Why bucket contents are not cached in bucket-controller? #5131

kgoutham93 · 2025-01-06T12:16:05Z

kgoutham93
Jan 6, 2025

I have configured Bucket CR to mirror contents of an AWS S3 bucket. I observeed that, all the bucket contents are downloaded even when a single file in the bucket is updated. (Same observation when using /prefix)

I have gone through bucket_controller.go and figured that we are already building an index of bucket content along with their etags. We are checking if the computed digest matches the digest stored on Bucket CR's status. If not, we iterate over the index and download object content for each file.

Are there any known challenges for caching bucket contents?

Can we integrate cache package in bucket controller such that we download on the files whose etag is different from the one recorded in the cache?

I am more than happy to contribute towards this enhancement.

Answered by stefanprodan

Jan 7, 2025

@kgoutham93 If multi-tenancy is a factor here, then having a dedicated OCIRepository per tenant makes way more sense than storing all things in a single bucket IMO. You could use the same registry and have some convention for tags, encoding the tenant name/id would suffice. Instead of an S3 PUT you would run flux push artifact registry/manifests:tenant1.

View full answer

matheuscscp · 2025-01-06T12:52:38Z

matheuscscp
Jan 6, 2025
Maintainer

Have you considered using the source OCIRepository instead of Bucket? It is much safer and recommended, you can sign OCI artifacts using cosign and have Flux verify the signature in-cluster right before consuming the artifact. I'd personally try to avoid buckets as much as possible.

0 replies

kgoutham93 · 2025-01-06T15:34:00Z

kgoutham93
Jan 6, 2025
Author

Our use case is slightly different. We have an API layer dumping yaml in an S3 bucket. We are utilising flux to deploy these yamls to various clusters at runtime.

…

On Mon, 6 Jan 2025, 18:23 Matheus Pimenta, ***@***.***> wrote: Have you considered using the source OCIRepository instead of Bucket? It is much safer and recommended, you can sign OCI artifacts using cosign and have Flux verify the signature in-cluster right before consuming the artifact. I'd personally try to avoid buckets as much as possible, — Reply to this email directly, view it on GitHub <#5131 (comment)>, or unsubscribe <https://github.com/notifications/unsubscribe-auth/ABQALPQN7VQIPKWSDEKK4232JJ4CZAVCNFSM6AAAAABUVPWSFSVHI2DSMVQWIX3LMV43URDJONRXK43TNFXW4Q3PNVWWK3TUHMYTCNZUHA2DMNA> . You are receiving this because you authored the thread.Message ID: ***@***.***>

9 replies

kgoutham93 Jan 7, 2025
Author

Hello Matheus, you are spot on :), the use case is to setup infrastructure dynamically depending on business events like new tenants, new subscriptions etc. These "platform" APIs, when invoked by "application" teams will create Kubernetes CRs which are reconciled by our custom controllers to dynamically setup/teardown the infrastructure. We are trying to globalize these platform APIs to enable businesses to issue new tenants/subscriptions across regions.

How do we use Flux?
We are building a globally available API and shove the CRs into multi-region S3 buckets. Our operators and flux will be installed in each Kubernetes cluster. We are experimenting with flux Bucket and Kustomization CRs to deploy our custom CRD instances into a specific target cluster. The platform API saves the manifests in cluster specific prefixes, and we restrict Bucket CR to only view/pull manifests belonging to the owning cluster.

kingdonb Jan 7, 2025
Collaborator

Yeah, I was suggesting that the CI process could be triggered after the API is done with its S3 PUT.

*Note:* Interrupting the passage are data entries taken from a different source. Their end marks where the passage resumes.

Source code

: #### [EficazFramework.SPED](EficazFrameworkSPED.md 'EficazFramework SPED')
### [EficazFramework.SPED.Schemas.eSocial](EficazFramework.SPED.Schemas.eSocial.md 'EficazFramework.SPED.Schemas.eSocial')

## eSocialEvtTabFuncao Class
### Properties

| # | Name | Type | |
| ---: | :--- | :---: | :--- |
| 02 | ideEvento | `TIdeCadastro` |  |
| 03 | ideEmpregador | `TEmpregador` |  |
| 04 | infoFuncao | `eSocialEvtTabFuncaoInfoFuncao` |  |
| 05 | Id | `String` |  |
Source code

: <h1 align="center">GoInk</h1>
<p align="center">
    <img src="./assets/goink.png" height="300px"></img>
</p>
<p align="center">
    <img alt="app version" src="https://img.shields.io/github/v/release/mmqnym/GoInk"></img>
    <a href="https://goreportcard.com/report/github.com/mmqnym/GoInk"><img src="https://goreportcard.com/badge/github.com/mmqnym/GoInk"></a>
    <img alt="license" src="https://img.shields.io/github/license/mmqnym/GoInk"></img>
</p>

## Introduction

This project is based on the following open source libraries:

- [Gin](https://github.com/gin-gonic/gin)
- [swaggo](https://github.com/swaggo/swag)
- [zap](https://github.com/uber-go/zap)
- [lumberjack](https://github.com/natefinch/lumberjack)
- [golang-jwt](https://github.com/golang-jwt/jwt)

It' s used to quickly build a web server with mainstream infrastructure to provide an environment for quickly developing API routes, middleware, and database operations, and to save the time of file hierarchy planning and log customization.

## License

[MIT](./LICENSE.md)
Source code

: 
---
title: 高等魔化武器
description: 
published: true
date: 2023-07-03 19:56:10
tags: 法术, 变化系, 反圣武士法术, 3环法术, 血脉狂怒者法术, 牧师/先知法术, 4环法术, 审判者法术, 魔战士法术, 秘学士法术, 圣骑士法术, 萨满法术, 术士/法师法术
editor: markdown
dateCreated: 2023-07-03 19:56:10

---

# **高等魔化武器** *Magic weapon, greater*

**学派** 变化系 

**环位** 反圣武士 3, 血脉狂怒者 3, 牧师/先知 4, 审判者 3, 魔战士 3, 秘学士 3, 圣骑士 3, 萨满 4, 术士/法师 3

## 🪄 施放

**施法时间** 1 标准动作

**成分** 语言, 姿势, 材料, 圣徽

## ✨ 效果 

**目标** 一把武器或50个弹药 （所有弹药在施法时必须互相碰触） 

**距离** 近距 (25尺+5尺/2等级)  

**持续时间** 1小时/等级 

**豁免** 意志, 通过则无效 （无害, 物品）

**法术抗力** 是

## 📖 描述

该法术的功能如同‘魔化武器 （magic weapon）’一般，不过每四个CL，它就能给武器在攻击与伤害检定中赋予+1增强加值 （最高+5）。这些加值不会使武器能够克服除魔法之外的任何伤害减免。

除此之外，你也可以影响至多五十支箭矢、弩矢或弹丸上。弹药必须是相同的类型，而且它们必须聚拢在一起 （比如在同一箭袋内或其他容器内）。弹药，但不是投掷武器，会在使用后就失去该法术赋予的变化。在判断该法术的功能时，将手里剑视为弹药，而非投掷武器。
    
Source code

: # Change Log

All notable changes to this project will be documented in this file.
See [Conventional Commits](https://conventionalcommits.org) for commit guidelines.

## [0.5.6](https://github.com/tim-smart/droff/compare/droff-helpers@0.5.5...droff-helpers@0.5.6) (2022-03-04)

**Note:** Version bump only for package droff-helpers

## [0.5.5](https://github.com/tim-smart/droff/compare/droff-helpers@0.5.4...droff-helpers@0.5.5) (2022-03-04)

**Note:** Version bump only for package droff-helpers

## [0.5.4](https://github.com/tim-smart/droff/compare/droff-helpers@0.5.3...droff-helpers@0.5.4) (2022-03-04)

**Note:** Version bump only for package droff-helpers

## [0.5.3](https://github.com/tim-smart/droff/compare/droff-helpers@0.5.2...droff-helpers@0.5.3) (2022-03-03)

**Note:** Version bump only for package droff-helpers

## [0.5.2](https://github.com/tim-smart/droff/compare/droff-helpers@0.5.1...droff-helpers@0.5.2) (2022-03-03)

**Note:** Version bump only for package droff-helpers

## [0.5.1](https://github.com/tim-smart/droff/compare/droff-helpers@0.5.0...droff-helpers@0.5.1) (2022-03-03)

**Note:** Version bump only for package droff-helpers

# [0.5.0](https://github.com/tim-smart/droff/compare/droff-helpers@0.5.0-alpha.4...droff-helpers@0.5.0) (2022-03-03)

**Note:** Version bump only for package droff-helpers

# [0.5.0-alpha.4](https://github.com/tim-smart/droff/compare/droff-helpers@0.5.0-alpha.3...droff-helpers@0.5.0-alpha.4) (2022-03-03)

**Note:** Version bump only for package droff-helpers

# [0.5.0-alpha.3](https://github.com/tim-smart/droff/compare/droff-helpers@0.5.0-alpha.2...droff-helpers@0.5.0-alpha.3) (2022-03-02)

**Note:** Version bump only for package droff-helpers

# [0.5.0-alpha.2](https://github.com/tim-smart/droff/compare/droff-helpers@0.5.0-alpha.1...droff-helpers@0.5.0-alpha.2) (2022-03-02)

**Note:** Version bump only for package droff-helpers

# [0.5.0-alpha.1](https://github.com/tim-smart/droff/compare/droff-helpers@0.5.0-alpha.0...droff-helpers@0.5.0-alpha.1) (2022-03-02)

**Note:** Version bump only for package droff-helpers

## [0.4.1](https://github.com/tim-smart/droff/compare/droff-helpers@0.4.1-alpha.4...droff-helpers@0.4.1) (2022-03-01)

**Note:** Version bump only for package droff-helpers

We use repository_dispatch actions on GitHub to allow arbitrary webhooks to trigger CI actions in Flux, there are some examples but not a particularly relevant one. The CI workflow would push to OCI.

It adds another layer of indirection and that may not be desirable, but it would provide for caching. I don't know how large these objects are, or if there are thousands of objects - maybe this still doesn't accomplish the goal with OCI. The OCI layers are cached but each artifact bundles all of the manifests into a single layer, .tgz file. So each new change will end up generating an entire new artifact, there won't be any savings or per-object caching.

If the goal is to cache individual objects so that only updated objects are fetched, I don't think that any Flux source supports this today.

stefanprodan Jan 7, 2025
Maintainer

Thousands of Kubernetes objects in YAML format are noting in terms of size, the OCI artifact is a tar.gz we are talking about couple of Mb tops.

stefanprodan Jan 7, 2025
Maintainer

@kgoutham93 If multi-tenancy is a factor here, then having a dedicated OCIRepository per tenant makes way more sense than storing all things in a single bucket IMO. You could use the same registry and have some convention for tags, encoding the tenant name/id would suffice. Instead of an S3 PUT you would run flux push artifact registry/manifests:tenant1.

Answer selected by kgoutham93

kgoutham93 Jan 8, 2025
Author

Thanks for the suggestions @kingdonb and @stefanprodan

I will checkout OCIRepository. My understanding is as OCIRepository is much fine-grained unit compared to Bucket, only the ones with updated shas are pulled. But then again I have to create the OCIRepository CRs dynamically.

If the goal is to cache individual objects so that only updated objects are fetched, I don't think that any Flux source supports this today.

I see the cache package referenced in HelmRepository source. Am I missing something? EDIT I see, we are only caching the Helm repo index. The repo contents (I am assuming) are downloaded everytime something within the helm repo gets updated!

matheuscscp Jan 8, 2025
Maintainer

Maybe use a Bucket+Kustomization object pair to deploy OCIRepository + Kustomization/HelmRelease object pairs, maybe that reduces the scale of what you need to shove into the s3 bucket. But yes you'd still need to build the OCI artifacts the OCIRepository objects refer to somewhere, you can do that in your API as well (before publishing an object pair in the bucket).

stefanprodan Jan 8, 2025
Maintainer

But then again I have to create the OCIRepository CRs dynamically.

It's the same as the Bucket you use now. Instead of source Bucket, you would have source OCIRepository, and instead of using prefix you would use a tag.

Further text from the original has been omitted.